PROBLEM TO SOLVE
In the entries below, identify every line with the string "Sort" and copy it.

[Stored data entries]
___
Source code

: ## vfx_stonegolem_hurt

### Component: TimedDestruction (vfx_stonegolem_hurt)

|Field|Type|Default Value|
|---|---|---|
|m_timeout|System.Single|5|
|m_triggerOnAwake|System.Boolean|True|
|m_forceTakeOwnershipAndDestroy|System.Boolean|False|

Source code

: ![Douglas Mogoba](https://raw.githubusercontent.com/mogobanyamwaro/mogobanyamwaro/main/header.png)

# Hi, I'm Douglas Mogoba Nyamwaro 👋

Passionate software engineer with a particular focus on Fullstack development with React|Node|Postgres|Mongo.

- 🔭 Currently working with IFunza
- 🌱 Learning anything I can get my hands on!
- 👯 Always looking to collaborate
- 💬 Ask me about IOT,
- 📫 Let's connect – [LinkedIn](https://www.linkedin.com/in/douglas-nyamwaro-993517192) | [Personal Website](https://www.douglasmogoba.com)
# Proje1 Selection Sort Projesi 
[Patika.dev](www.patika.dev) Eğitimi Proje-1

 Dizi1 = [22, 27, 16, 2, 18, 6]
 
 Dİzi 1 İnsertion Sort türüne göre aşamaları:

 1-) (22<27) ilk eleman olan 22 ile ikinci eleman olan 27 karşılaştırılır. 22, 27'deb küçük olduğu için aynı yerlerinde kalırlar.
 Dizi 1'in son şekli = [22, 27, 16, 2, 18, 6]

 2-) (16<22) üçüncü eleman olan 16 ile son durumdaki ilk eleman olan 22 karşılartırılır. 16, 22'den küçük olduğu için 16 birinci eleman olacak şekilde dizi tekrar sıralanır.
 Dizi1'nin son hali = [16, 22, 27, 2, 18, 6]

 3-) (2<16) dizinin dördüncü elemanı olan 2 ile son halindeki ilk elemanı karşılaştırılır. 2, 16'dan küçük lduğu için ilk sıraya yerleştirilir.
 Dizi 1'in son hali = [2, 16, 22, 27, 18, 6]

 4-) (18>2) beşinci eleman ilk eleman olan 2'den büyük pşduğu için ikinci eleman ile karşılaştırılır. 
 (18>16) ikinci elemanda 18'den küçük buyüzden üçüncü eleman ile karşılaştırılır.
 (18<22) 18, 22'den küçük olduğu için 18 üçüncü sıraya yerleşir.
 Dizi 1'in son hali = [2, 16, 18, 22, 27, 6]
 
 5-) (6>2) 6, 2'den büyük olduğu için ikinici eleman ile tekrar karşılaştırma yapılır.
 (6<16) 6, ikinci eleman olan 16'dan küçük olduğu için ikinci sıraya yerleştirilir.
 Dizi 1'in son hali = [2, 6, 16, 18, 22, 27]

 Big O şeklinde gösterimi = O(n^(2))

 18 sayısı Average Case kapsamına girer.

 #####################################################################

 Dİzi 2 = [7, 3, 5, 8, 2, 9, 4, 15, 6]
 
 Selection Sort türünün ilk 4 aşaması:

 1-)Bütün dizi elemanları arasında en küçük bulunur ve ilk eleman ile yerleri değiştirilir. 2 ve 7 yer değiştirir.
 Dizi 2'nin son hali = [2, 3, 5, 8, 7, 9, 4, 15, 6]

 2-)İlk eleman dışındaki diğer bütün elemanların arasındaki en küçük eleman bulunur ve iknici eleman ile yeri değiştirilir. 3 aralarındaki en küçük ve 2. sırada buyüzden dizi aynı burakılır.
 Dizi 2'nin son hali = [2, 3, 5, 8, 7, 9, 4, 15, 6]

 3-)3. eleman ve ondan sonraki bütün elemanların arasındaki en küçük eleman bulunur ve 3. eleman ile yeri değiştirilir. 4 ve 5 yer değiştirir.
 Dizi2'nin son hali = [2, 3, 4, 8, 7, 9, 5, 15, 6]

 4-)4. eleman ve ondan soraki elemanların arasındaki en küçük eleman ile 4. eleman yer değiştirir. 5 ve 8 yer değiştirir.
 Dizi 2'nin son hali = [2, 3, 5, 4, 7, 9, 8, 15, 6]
___
SOLUTION BELOW
# Proje1 Selection Sort Projesi 
 Dİzi 1 İnsertion Sort türüne göre aşamaları:
 Selection Sort türünün ilk 4 aşaması:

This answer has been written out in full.